Good research helps you stay on top of what you need to be doing with your site. Changes in technology may require some changes on your site, but that would be rare. Most often, if you need to fix something it’s because you (or your hosting ISP) broke it. Maybe you’ve been vandalized, but if you can find nothing wrong according to Darren’s checklist, then maybe your drop in ranking is due to another class of factors.

So maybe your competition revised their Web site and created enough of a buzz to generate a lot of inbound linkage. That happens. But you can often recover from being outlinked, especially if you have good content. You may be able to do it by tightening up your on-page optimization, or you may only need to remind people that you still have great resources for specific needs. Or maybe it’s time for you to revise and expand.

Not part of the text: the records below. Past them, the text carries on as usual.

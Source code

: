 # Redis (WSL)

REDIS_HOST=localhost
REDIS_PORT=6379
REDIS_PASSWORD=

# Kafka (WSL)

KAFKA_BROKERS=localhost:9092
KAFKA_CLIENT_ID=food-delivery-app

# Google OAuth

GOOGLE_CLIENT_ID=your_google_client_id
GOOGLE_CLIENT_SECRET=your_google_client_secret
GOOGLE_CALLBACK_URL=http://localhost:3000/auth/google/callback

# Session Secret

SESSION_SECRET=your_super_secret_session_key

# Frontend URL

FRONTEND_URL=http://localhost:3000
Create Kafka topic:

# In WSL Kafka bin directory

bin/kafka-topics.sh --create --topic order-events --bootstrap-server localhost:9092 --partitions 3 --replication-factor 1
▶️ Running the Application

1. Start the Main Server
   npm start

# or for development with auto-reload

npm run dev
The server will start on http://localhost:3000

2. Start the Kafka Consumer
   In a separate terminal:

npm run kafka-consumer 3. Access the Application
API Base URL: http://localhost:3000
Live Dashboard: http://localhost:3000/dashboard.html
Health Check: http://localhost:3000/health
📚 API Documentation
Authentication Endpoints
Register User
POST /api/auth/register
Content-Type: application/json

Maybe the search engine changed its algorithm. Search engines change ranking criteria all the time. They may add filters, change the way they value links, add new components that require them to split databases, change the settings for valuing on-page factors, etc. Figuring out what may have changed is extremely difficult for two reasons: 1) every idiot in the SEO community is going to be spreading conspiracy theories and hare-brained ideas as soon as they lose rankings; 2) even experienced SEO professionals find it difficult to refrain from analyzing an update before it’s finished.

Typically, a search engine will recrawl the Web after tinkering under the hood. They crawl the Web constantly, but significant updates need to taken throuh a “shakeout crawl” so the services can be sure the engines will function normally. Once the new data refresh is complete, the search engineers make a final review of the product change and then they move on to other tasks.

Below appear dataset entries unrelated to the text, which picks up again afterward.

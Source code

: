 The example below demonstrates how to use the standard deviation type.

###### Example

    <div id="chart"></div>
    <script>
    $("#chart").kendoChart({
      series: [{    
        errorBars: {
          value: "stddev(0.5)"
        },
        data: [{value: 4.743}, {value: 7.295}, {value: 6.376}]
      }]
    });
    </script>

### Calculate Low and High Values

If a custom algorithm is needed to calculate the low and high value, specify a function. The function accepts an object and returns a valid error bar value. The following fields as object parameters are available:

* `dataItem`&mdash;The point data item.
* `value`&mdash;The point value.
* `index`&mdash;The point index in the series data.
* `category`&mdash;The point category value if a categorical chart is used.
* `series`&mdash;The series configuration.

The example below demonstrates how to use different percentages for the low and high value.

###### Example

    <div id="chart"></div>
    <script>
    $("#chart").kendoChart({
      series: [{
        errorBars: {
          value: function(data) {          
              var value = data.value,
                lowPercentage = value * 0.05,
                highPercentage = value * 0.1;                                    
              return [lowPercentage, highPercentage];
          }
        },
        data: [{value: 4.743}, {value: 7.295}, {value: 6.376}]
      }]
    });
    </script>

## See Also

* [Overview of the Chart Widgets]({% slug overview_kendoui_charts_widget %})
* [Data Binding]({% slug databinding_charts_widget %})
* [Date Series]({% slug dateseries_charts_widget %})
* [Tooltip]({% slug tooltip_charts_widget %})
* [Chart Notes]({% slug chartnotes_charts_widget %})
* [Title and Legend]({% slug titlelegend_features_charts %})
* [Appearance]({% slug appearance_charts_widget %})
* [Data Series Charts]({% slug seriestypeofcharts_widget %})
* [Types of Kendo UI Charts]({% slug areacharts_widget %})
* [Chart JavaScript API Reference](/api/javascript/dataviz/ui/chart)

Because of the recrawl process, whenever the collective screaming of the SEO community indicates a major update is underway, one should assume there will be frequent early claims of “It’s over”. It ain’t over until the data refresh settles down. And not surprisingly, many people find they recover their rankings after the data refresh is finished.

Finally, people stop searching with the old keywords and start searching with new keywords. Query analysis is the least understood, least performed function of search engine optimization today. Many SEOs do some query analysis when they perform their initial keyword research, but you cannot stop analyzing queries. Query patterns change on average about every six months.

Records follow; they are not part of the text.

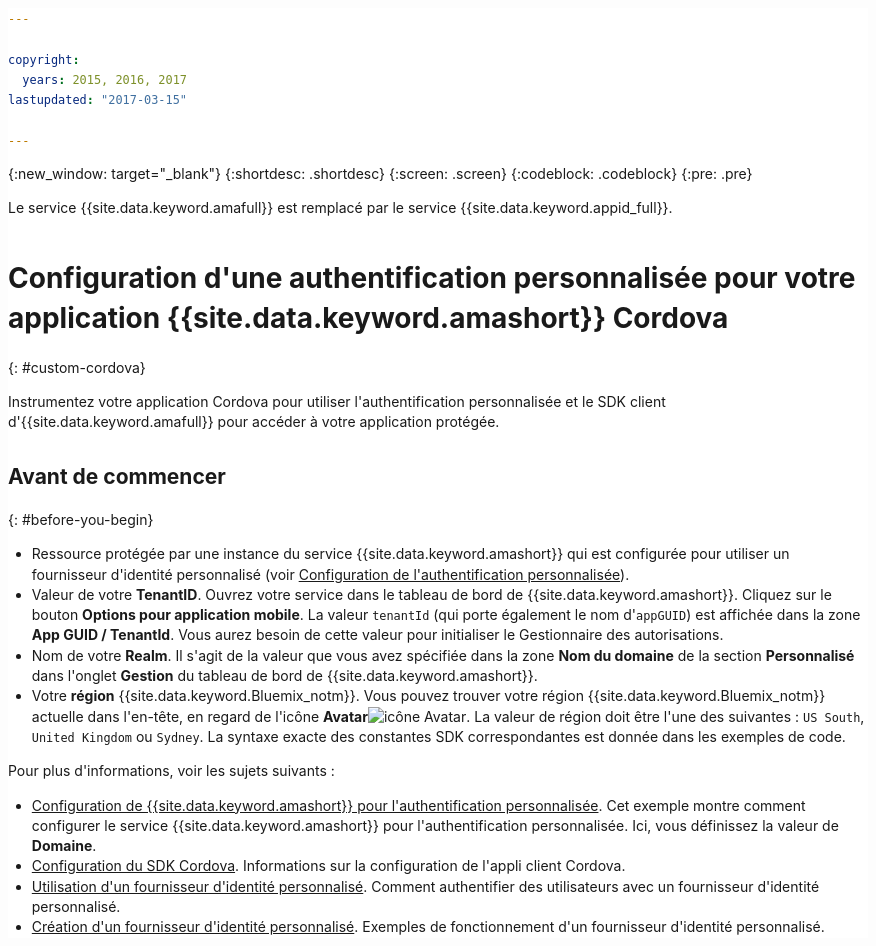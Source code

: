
 ```yaml
---

copyright:
  years: 2015, 2016, 2017
lastupdated: "2017-03-15"

---
```


{:new_window: target="_blank"}
{:shortdesc: .shortdesc}
{:screen: .screen}
{:codeblock: .codeblock}
{:pre: .pre}

Le service {{site.data.keyword.amafull}} est remplacé par le service {{site.data.keyword.appid_full}}.

# Configuration d'une authentification personnalisée pour votre application {{site.data.keyword.amashort}} Cordova
{: #custom-cordova}

Instrumentez votre application Cordova pour utiliser l'authentification personnalisée et le SDK client d'{{site.data.keyword.amafull}} pour accéder à votre application protégée.

## Avant de commencer
{: #before-you-begin}
* Ressource protégée par une instance du service {{site.data.keyword.amashort}} qui est configurée pour utiliser un fournisseur d'identité personnalisé (voir [Configuration de l'authentification personnalisée](custom-auth-config-mca.html)).  
* Valeur de votre **TenantID**. Ouvrez votre service dans le tableau de bord de {{site.data.keyword.amashort}}. Cliquez sur le bouton **Options pour application mobile**. La valeur `tenantId` (qui porte également le nom d'`appGUID`) est affichée dans la zone **App GUID / TenantId**. Vous aurez besoin de cette valeur pour initialiser le Gestionnaire des autorisations.
* Nom de votre **Realm**. Il s'agit de la valeur que vous avez spécifiée dans la zone **Nom du domaine** de la section **Personnalisé** dans l'onglet **Gestion** du tableau de bord de {{site.data.keyword.amashort}}.
* Votre **région** {{site.data.keyword.Bluemix_notm}}. Vous pouvez trouver votre région {{site.data.keyword.Bluemix_notm}} actuelle dans l'en-tête, en regard de l'icône **Avatar**![icône Avatar](images/face.jpg "icône Avatar"). La valeur de région doit être l'une des suivantes : `US South`, `United Kingdom` ou `Sydney`. La syntaxe exacte des constantes SDK correspondantes est donnée dans les exemples de code.

Pour plus d'informations, voir les sujets suivants :

 * [Configuration de {{site.data.keyword.amashort}} pour l'authentification personnalisée](custom-auth-config-mca.html). Cet exemple montre comment configurer le service {{site.data.keyword.amashort}} pour l'authentification personnalisée. Ici, vous définissez la valeur de **Domaine**.
 * [Configuration du SDK Cordova](getting-started-cordova.html). Informations sur la configuration de l'appli client Cordova.
 * [Utilisation d'un fournisseur d'identité personnalisé](custom-auth.html). Comment authentifier des utilisateurs avec un fournisseur d'identité personnalisé.
 * [Création d'un fournisseur d'identité personnalisé](custom-auth-identity-provider.html). Exemples de fonctionnement d'un fournisseur d'identité personnalisé.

There are, of course, seasonal queries and queries about specific people and places. Such queries are driven more by news, promotional campaigns, and educational curricula. Events such as movie releases, television shows, etc. also drive many queries. To maintain effective search engine optimization you must practice good query analysis, and that means watching the queries as the months roll by.

One of the most common mistakes still made in SEO today is optimizing for the wrong keywords. While any adequate SEO who does proper keyword research at the start of a campaign can point out changes that need to be made in strategic targeting, those changes may become outdated in six months to two years.

Every year I change title tags, content, and link anchor text on important pages in my network to adjust to changing query patterns. It’s not that I lose high rankings for targeted keywords. It’s just that people stop looking for those keywords. They find new queries to use. Maybe each year brings a new influx of people searching for the same content people wanted last year, but they just don’t use the same words. Maybe people are tired of seeing the same content and they want to see something different.

The real issue is thus more complex than whether you have lost rankings. You need to understand if you have lost traffic, conversions, visibility, and position in your market. Just watching your rankings in the search engines isn’t sufficient. It never has been. It never will be.